Now, I’ve been an advocate for pretty crazy avantgarde death metal throughout the years, but I believe that the way an idea is presented is generally far more important than the idea itself. Enter Hierarchies with their self-titled debut album, released through the label Transcending Obscurity. The label has a knack of signing interesting off-kilter bands that dwell within the death metal umbrella (see Diskord, Veilburner and Saevus Finis as examplee). So far so good, as all this applies to Hierarchies as well.
Hierarchies is one of the new bands of Jared Moran and Nicholas Turner; both have a near-ridiculous number of wacky side projects (and in fact they work together in many of them). With the line-up completed by bassist Anthony Wheeler, Hierarchies aims to present an avantgarde style of technical death metal.
I have no doubt in my mind that all these musicians are talented; the drumming is relentless and varied, the vocals are appropriately disgusting, and the guitars shred and wail forbidden notes, with the bass providing some alien undertones. This should work for me, but sadly it doesn’t. To start with, the production isn’t doing this band any favors; there are moments where the low end disappears, and the music turns into discant noise that is unpleasant to the ear once the guitars start soloing wildly. The drumming also suffers from inconsistent mixing, at different times overbearing or too quiet. Unorthodox production is rarely something that puts me off, though (Ordo Ad Chao is Mayhem’s best album, come at me), and that alone wouldn’t be something that stopped me from enjoying this album, but the songwriting is also lacking. Mind you, this is not some masturbatory type of technical death metal. It’s not overly complex, and I can see how the band is aiming for some atmosphere in passages here and there to balance things out (see the middle section of “Abstract”), but the breakdowns or fast sections that follow are jarring to say the least.

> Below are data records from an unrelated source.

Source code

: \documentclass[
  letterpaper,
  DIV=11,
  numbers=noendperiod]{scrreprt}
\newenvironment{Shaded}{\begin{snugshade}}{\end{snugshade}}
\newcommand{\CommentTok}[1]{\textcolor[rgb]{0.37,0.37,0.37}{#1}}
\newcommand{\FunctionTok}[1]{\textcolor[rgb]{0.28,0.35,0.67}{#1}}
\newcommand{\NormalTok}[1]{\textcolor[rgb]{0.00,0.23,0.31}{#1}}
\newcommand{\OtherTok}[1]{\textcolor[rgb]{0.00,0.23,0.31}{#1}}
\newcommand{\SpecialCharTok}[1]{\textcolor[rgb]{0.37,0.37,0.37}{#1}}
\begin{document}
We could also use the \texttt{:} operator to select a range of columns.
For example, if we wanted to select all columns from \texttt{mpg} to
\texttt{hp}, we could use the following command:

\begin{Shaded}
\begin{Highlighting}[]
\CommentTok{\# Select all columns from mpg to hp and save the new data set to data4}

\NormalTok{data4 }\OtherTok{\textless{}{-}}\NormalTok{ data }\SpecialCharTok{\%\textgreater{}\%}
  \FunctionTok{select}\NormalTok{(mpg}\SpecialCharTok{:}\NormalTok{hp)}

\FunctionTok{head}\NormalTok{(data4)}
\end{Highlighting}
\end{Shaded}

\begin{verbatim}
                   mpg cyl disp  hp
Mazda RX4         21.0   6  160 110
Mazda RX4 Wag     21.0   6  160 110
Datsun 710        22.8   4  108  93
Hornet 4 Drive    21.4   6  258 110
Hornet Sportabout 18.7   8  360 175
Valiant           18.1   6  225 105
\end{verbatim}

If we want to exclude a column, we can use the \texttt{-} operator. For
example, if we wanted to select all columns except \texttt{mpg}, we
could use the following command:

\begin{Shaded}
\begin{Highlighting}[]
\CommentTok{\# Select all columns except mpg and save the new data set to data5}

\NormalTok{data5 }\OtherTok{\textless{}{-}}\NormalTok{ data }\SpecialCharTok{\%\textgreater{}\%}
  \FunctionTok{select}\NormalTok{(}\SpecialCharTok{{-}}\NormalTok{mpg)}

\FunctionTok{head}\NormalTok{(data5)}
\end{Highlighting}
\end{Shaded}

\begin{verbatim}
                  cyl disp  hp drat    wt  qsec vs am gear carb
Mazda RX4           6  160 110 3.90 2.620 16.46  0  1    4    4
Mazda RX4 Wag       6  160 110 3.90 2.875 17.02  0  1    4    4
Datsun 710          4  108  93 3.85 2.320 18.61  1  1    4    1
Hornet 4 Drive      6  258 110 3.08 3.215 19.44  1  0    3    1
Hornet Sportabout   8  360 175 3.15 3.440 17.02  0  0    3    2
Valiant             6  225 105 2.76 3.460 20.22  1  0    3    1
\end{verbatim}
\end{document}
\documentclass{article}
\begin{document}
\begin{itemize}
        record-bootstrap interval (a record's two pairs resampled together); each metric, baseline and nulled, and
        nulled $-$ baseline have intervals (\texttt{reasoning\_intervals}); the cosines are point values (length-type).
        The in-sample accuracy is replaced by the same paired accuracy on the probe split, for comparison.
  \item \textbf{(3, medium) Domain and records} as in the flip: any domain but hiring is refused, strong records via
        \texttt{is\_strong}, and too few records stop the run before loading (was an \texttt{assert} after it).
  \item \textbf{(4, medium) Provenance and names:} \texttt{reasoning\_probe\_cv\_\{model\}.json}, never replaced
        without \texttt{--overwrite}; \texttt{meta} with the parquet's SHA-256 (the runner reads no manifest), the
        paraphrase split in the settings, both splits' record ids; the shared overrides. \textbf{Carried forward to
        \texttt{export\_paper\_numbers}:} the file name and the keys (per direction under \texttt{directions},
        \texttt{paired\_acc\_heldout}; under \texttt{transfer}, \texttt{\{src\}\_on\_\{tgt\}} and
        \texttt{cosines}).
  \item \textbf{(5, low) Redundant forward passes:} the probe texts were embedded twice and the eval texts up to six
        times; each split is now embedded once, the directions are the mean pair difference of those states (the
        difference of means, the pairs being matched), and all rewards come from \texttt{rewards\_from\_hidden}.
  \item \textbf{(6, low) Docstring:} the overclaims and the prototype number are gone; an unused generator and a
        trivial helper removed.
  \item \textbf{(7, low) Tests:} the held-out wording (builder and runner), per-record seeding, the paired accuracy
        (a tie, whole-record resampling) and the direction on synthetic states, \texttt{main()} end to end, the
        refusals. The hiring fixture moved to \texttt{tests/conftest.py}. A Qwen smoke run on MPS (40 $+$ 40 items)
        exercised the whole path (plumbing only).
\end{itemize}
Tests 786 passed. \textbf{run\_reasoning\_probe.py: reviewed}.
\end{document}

I’m under the impression that the songs don’t go anywhere, and it’s difficult to recall memorable moments. I believe Hierarchies need to pull back some of the outlandish structures, because once the band comes together and lands more old-school riffs, we are treated to some interesting matches, like in the last 90 seconds of the opening track “Entity”, during which the band channels both Imperial Triumphant levels of craziness while also serving up some great melodic leads.
It’s really weird how some of the things I praise other dissonant death metal bands for doing are not working as well here, but this is what happens when everything is all over the place with no clear agenda. The intentions are there; they just need some order.